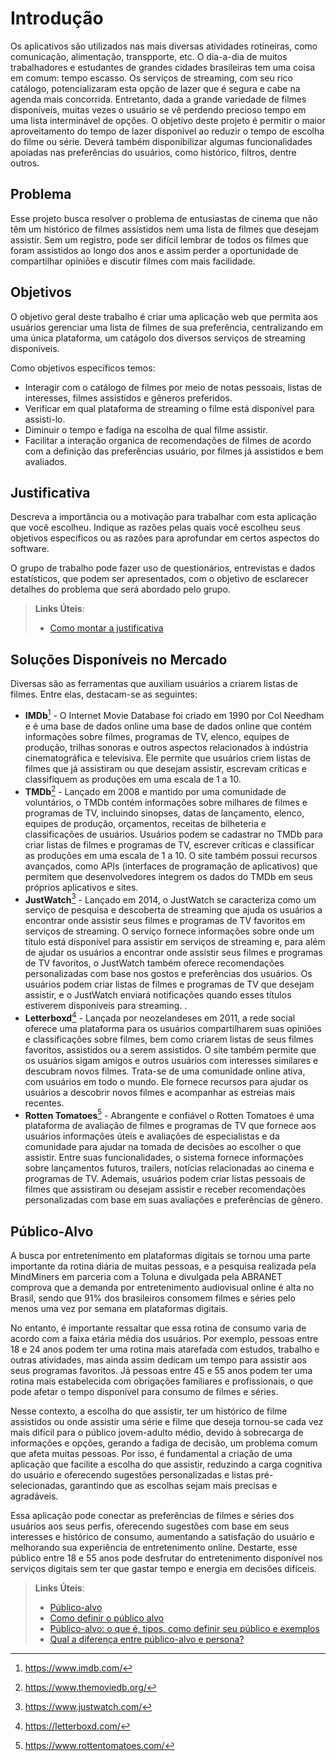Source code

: # Introdução

Os aplicativos são utilizados nas mais diversas atividades rotineiras, como comunicação, alimentação, transpporte, etc.
O dia-a-dia de muitos trabalhadores e estudantes de grandes cidades brasileiras tem uma coisa em comum: tempo escasso.
Os serviços de streaming, com seu rico catálogo, potencializaram esta opção de lazer que é segura e cabe na agenda mais concorrida.
Entretanto, dada a grande variedade de filmes disponíveis, muitas vezes o usuário se vê perdendo precioso tempo em uma lista interminável de opções.
O objetivo deste projeto é permitir o maior aproveitamento do tempo de lazer disponível ao reduzir o tempo de escolha do filme ou série.
Deverá também disponibilizar algumas funcionalidades apoiadas nas preferências do usuários, como histórico, filtros, dentre outros.

## Problema

Esse projeto busca resolver o problema de entusiastas de cinema que não têm um histórico de filmes assistidos nem uma lista de filmes que desejam assistir. Sem um registro, pode ser difícil lembrar de todos os filmes que foram assistidos ao longo dos anos e assim perder a oportunidade de compartilhar opiniões e discutir filmes com mais facilidade.

## Objetivos

O objetivo geral deste trabalho é criar uma aplicação web que permita aos usuários gerenciar uma lista de filmes de sua preferência, centralizando em uma única plataforma, um catágolo dos diversos serviços de streaming disponíveis.



Como objetivos específicos temos:
  - Interagir com o catálogo de filmes por meio de notas pessoais, listas de interesses, filmes assistidos e gêneros preferidos.
  - Verificar em qual plataforma de streaming o filme está disponível para assisti-lo. 
  - Diminuir o tempo e fadiga na escolha de qual filme assistir.
  - Facilitar a interação organica de recomendações de filmes de acordo com a definição das preferências usuário, por filmes já assistidos e bem avaliados.
  
  
## Justificativa

Descreva a importância ou a motivação para trabalhar com esta aplicação que você escolheu. Indique as razões pelas quais você escolheu seus objetivos específicos ou as razões para aprofundar em certos aspectos do software.

O grupo de trabalho pode fazer uso de questionários, entrevistas e dados estatísticos, que podem ser apresentados, com o objetivo de esclarecer detalhes do problema que será abordado pelo grupo.

> **Links Úteis**:
> - [Como montar a justificativa](https://guiadamonografia.com.br/como-montar-justificativa-do-tcc/)

## Soluções Disponíveis no Mercado

Diversas são as ferramentas que auxiliam usuários a criarem listas de filmes. Entre elas, destacam-se as seguintes:

-	**IMDb**[^1] - O Internet Movie Database foi criado em 1990 por Col Needham e é uma base de dados online  uma base de dados online que contém informações sobre filmes, programas de TV, elenco, equipes de produção, trilhas sonoras e outros aspectos relacionados à indústria cinematográfica e televisiva. Ele permite que usuários criem listas de filmes que já assistiram ou que desejam assistir, escrevam críticas e classifiquem as produções em uma escala de 1 a 10. 
-	**TMDb**[^2] - Lançado em 2008 e mantido por uma comunidade de voluntários, o TMDb contém informações sobre milhares de filmes e programas de TV, incluindo sinopses, datas de lançamento, elenco, equipes de produção, orçamentos, receitas de bilheteria e classificações de usuários. Usuários podem se cadastrar no TMDb para criar listas de filmes e programas de TV, escrever críticas e classificar as produções em uma escala de 1 a 10. O site também possui recursos avançados, como APIs (interfaces de programação de aplicativos) que permitem que desenvolvedores integrem os dados do TMDb em seus próprios aplicativos e sites.
-	**JustWatch**[^3] - Lançado em 2014, o JustWatch se caracteriza como um serviço de pesquisa e descoberta de streaming que ajuda os usuários a encontrar onde assistir seus filmes e programas de TV favoritos em serviços de streaming. O serviço fornece informações sobre onde um título está disponível para assistir em serviços de streaming e, para além de ajudar os usuários a encontrar onde assistir seus filmes e programas de TV favoritos, o JustWatch também oferece recomendações personalizadas com base nos gostos e preferências dos usuários. Os usuários podem criar listas de filmes e programas de TV que desejam assistir, e o JustWatch enviará notificações quando esses títulos estiverem disponíveis para streaming.  .
-	**Letterboxd**[^4] - Lançada por neozelandeses em 2011, a rede social oferece uma plataforma para os usuários compartilharem suas opiniões e classificações sobre filmes, bem como criarem listas de seus filmes favoritos, assistidos ou a serem assistidos. O site também permite que os usuários sigam amigos e outros usuários com interesses similares e descubram novos filmes. Trata-se de uma comunidade online ativa, com usuários em todo o mundo. Ele fornece recursos para ajudar os usuários a descobrir novos filmes e acompanhar as estreias mais recentes.
-	**Rotten Tomatoes**[^5] - Abrangente e confiável o Rotten Tomatoes é uma plataforma de avaliação de filmes e programas de TV que fornece aos usuários informações úteis e avaliações de especialistas e da comunidade para ajudar na tomada de decisões ao escolher o que assistir. Entre suas funcionalidades, o sistema fornece informações sobre lançamentos futuros, trailers, notícias relacionadas ao cinema e programas de TV. Ademais, usuários podem criar listas pessoais de filmes que assistiram ou desejam assistir e receber recomendações personalizadas com base em suas avaliações e preferências de gênero.

[^1]: https://www.imdb.com/
[^2]: https://www.themoviedb.org/
[^3]: https://www.justwatch.com/
[^4]: https://letterboxd.com/
[^5]: https://www.rottentomatoes.com/ 


## Público-Alvo

A busca por entretenimento em plataformas digitais se tornou uma parte importante da rotina diária de muitas pessoas, e a pesquisa realizada pela MindMiners em parceria com a Toluna e divulgada pela ABRANET comprova que a demanda por entretenimento audiovisual online é alta no Brasil, sendo que 91% dos brasileiros consomem filmes e séries pelo menos uma vez por semana em plataformas digitais.

No entanto, é importante ressaltar que essa rotina de consumo varia de acordo com a faixa etária média dos usuários. Por exemplo, pessoas entre 18 e 24 anos podem ter uma rotina mais atarefada com estudos, trabalho e outras atividades, mas ainda assim dedicam um tempo para assistir aos seus programas favoritos. Já pessoas entre 45 e 55 anos podem ter uma rotina mais estabelecida com obrigações familiares e profissionais, o que pode afetar o tempo disponível para consumo de filmes e séries.

Nesse contexto, a escolha do que assistir, ter um histórico de filme assistidos ou onde assistir uma série e filme que deseja  tornou-se cada vez mais difícil para o público jovem-adulto médio, devido à sobrecarga de informações e opções, gerando a fadiga de decisão, um problema comum que afeta muitas pessoas. Por isso, é fundamental a criação de uma aplicação que facilite a escolha do que assistir, reduzindo a carga cognitiva do usuário e oferecendo sugestões personalizadas e listas pré-selecionadas, garantindo que as escolhas sejam mais precisas e agradáveis.

Essa aplicação pode conectar as preferências de filmes e séries dos usuários aos seus perfis, oferecendo sugestões com base em seus interesses e histórico de consumo, aumentando a satisfação do usuário e melhorando sua experiência de entretenimento online. Destarte, esse público  entre 18 e 55 anos pode desfrutar do entretenimento disponível nos serviços digitais sem ter que gastar tempo e energia em decisões difíceis.

[^1]: https://abrir.link/QbLhf


> **Links Úteis**:
> - [Público-alvo](https://blog.hotmart.com/pt-br/publico-alvo/)
> - [Como definir o público alvo](https://exame.com/pme/5-dicas-essenciais-para-definir-o-publico-alvo-do-seu-negocio/)
> - [Público-alvo: o que é, tipos, como definir seu público e exemplos](https://klickpages.com.br/blog/publico-alvo-o-que-e/)
> - [Qual a diferença entre público-alvo e persona?](https://rockcontent.com/blog/diferenca-publico-alvo-e-persona/)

What you need to do: Restate the records above word for word. Skip every picture.

Written response:
Source code

: # Introdução

Os aplicativos são utilizados nas mais diversas atividades rotineiras, como comunicação, alimentação, transpporte, etc.
O dia-a-dia de muitos trabalhadores e estudantes de grandes cidades brasileiras tem uma coisa em comum: tempo escasso.
Os serviços de streaming, com seu rico catálogo, potencializaram esta opção de lazer que é segura e cabe na agenda mais concorrida.
Entretanto, dada a grande variedade de filmes disponíveis, muitas vezes o usuário se vê perdendo precioso tempo em uma lista interminável de opções.
O objetivo deste projeto é permitir o maior aproveitamento do tempo de lazer disponível ao reduzir o tempo de escolha do filme ou série.
Deverá também disponibilizar algumas funcionalidades apoiadas nas preferências do usuários, como histórico, filtros, dentre outros.

## Problema

Esse projeto busca resolver o problema de entusiastas de cinema que não têm um histórico de filmes assistidos nem uma lista de filmes que desejam assistir. Sem um registro, pode ser difícil lembrar de todos os filmes que foram assistidos ao longo dos anos e assim perder a oportunidade de compartilhar opiniões e discutir filmes com mais facilidade.

## Objetivos

O objetivo geral deste trabalho é criar uma aplicação web que permita aos usuários gerenciar uma lista de filmes de sua preferência, centralizando em uma única plataforma, um catágolo dos diversos serviços de streaming disponíveis.



Como objetivos específicos temos:
  - Interagir com o catálogo de filmes por meio de notas pessoais, listas de interesses, filmes assistidos e gêneros preferidos.
  - Verificar em qual plataforma de streaming o filme está disponível para assisti-lo. 
  - Diminuir o tempo e fadiga na escolha de qual filme assistir.
  - Facilitar a interação organica de recomendações de filmes de acordo com a definição das preferências usuário, por filmes já assistidos e bem avaliados.
  
  
## Justificativa

Descreva a importância ou a motivação para trabalhar com esta aplicação que você escolheu. Indique as razões pelas quais você escolheu seus objetivos específicos ou as razões para aprofundar em certos aspectos do software.

O grupo de trabalho pode fazer uso de questionários, entrevistas e dados estatísticos, que podem ser apresentados, com o objetivo de esclarecer detalhes do problema que será abordado pelo grupo.

> **Links Úteis**:
> - [Como montar a justificativa](https://guiadamonografia.com.br/como-montar-justificativa-do-tcc/)

## Soluções Disponíveis no Mercado

Diversas são as ferramentas que auxiliam usuários a criarem listas de filmes. Entre elas, destacam-se as seguintes:

-	**IMDb**[^1] - O Internet Movie Database foi criado em 1990 por Col Needham e é uma base de dados online  uma base de dados online que contém informações sobre filmes, programas de TV, elenco, equipes de produção, trilhas sonoras e outros aspectos relacionados à indústria cinematográfica e televisiva. Ele permite que usuários criem listas de filmes que já assistiram ou que desejam assistir, escrevam críticas e classifiquem as produções em uma escala de 1 a 10. 
-	**TMDb**[^2] - Lançado em 2008 e mantido por uma comunidade de voluntários, o TMDb contém informações sobre milhares de filmes e programas de TV, incluindo sinopses, datas de lançamento, elenco, equipes de produção, orçamentos, receitas de bilheteria e classificações de usuários. Usuários podem se cadastrar no TMDb para criar listas de filmes e programas de TV, escrever críticas e classificar as produções em uma escala de 1 a 10. O site também possui recursos avançados, como APIs (interfaces de programação de aplicativos) que permitem que desenvolvedores integrem os dados do TMDb em seus próprios aplicativos e sites.
-	**JustWatch**[^3] - Lançado em 2014, o JustWatch se caracteriza como um serviço de pesquisa e descoberta de streaming que ajuda os usuários a encontrar onde assistir seus filmes e programas de TV favoritos em serviços de streaming. O serviço fornece informações sobre onde um título está disponível para assistir em serviços de streaming e, para além de ajudar os usuários a encontrar onde assistir seus filmes e programas de TV favoritos, o JustWatch também oferece recomendações personalizadas com base nos gostos e preferências dos usuários. Os usuários podem criar listas de filmes e programas de TV que desejam assistir, e o JustWatch enviará notificações quando esses títulos estiverem disponíveis para streaming.  .
-	**Letterboxd**[^4] - Lançada por neozelandeses em 2011, a rede social oferece uma plataforma para os usuários compartilharem suas opiniões e classificações sobre filmes, bem como criarem listas de seus filmes favoritos, assistidos ou a serem assistidos. O site também permite que os usuários sigam amigos e outros usuários com interesses similares e descubram novos filmes. Trata-se de uma comunidade online ativa, com usuários em todo o mundo. Ele fornece recursos para ajudar os usuários a descobrir novos filmes e acompanhar as estreias mais recentes.
-	**Rotten Tomatoes**[^5] - Abrangente e confiável o Rotten Tomatoes é uma plataforma de avaliação de filmes e programas de TV que fornece aos usuários informações úteis e avaliações de especialistas e da comunidade para ajudar na tomada de decisões ao escolher o que assistir. Entre suas funcionalidades, o sistema fornece informações sobre lançamentos futuros, trailers, notícias relacionadas ao cinema e programas de TV. Ademais, usuários podem criar listas pessoais de filmes que assistiram ou desejam assistir e receber recomendações personalizadas com base em suas avaliações e preferências de gênero.

[^1]: https://www.imdb.com/
[^2]: https://www.themoviedb.org/
[^3]: https://www.justwatch.com/
[^4]: https://letterboxd.com/
[^5]: https://www.rottentomatoes.com/ 


## Público-Alvo

A busca por entretenimento em plataformas digitais se tornou uma parte importante da rotina diária de muitas pessoas, e a pesquisa realizada pela MindMiners em parceria com a Toluna e divulgada pela ABRANET comprova que a demanda por entretenimento audiovisual online é alta no Brasil, sendo que 91% dos brasileiros consomem filmes e séries pelo menos uma vez por semana em plataformas digitais.

No entanto, é importante ressaltar que essa rotina de consumo varia de acordo com a faixa etária média dos usuários. Por exemplo, pessoas entre 18 e 24 anos podem ter uma rotina mais atarefada com estudos, trabalho e outras atividades, mas ainda assim dedicam um tempo para assistir aos seus programas favoritos. Já pessoas entre 45 e 55 anos podem ter uma rotina mais estabelecida com obrigações familiares e profissionais, o que pode afetar o tempo disponível para consumo de filmes e séries.

Nesse contexto, a escolha do que assistir, ter um histórico de filme assistidos ou onde assistir uma série e filme que deseja  tornou-se cada vez mais difícil para o público jovem-adulto médio, devido à sobrecarga de informações e opções, gerando a fadiga de decisão, um problema comum que afeta muitas pessoas. Por isso, é fundamental a criação de uma aplicação que facilite a escolha do que assistir, reduzindo a carga cognitiva do usuário e oferecendo sugestões personalizadas e listas pré-selecionadas, garantindo que as escolhas sejam mais precisas e agradáveis.

Essa aplicação pode conectar as preferências de filmes e séries dos usuários aos seus perfis, oferecendo sugestões com base em seus interesses e histórico de consumo, aumentando a satisfação do usuário e melhorando sua experiência de entretenimento online. Destarte, esse público  entre 18 e 55 anos pode desfrutar do entretenimento disponível nos serviços digitais sem ter que gastar tempo e energia em decisões difíceis.

[^1]: https://abrir.link/QbLhf


> **Links Úteis**:
> - [Público-alvo](https://blog.hotmart.com/pt-br/publico-alvo/)
> - [Como definir o público alvo](https://exame.com/pme/5-dicas-essenciais-para-definir-o-publico-alvo-do-seu-negocio/)
> - [Público-alvo: o que é, tipos, como definir seu público e exemplos](https://klickpages.com.br/blog/publico-alvo-o-que-e/)
> - [Qual a diferença entre público-alvo e persona?](https://rockcontent.com/blog/diferenca-publico-alvo-e-persona/)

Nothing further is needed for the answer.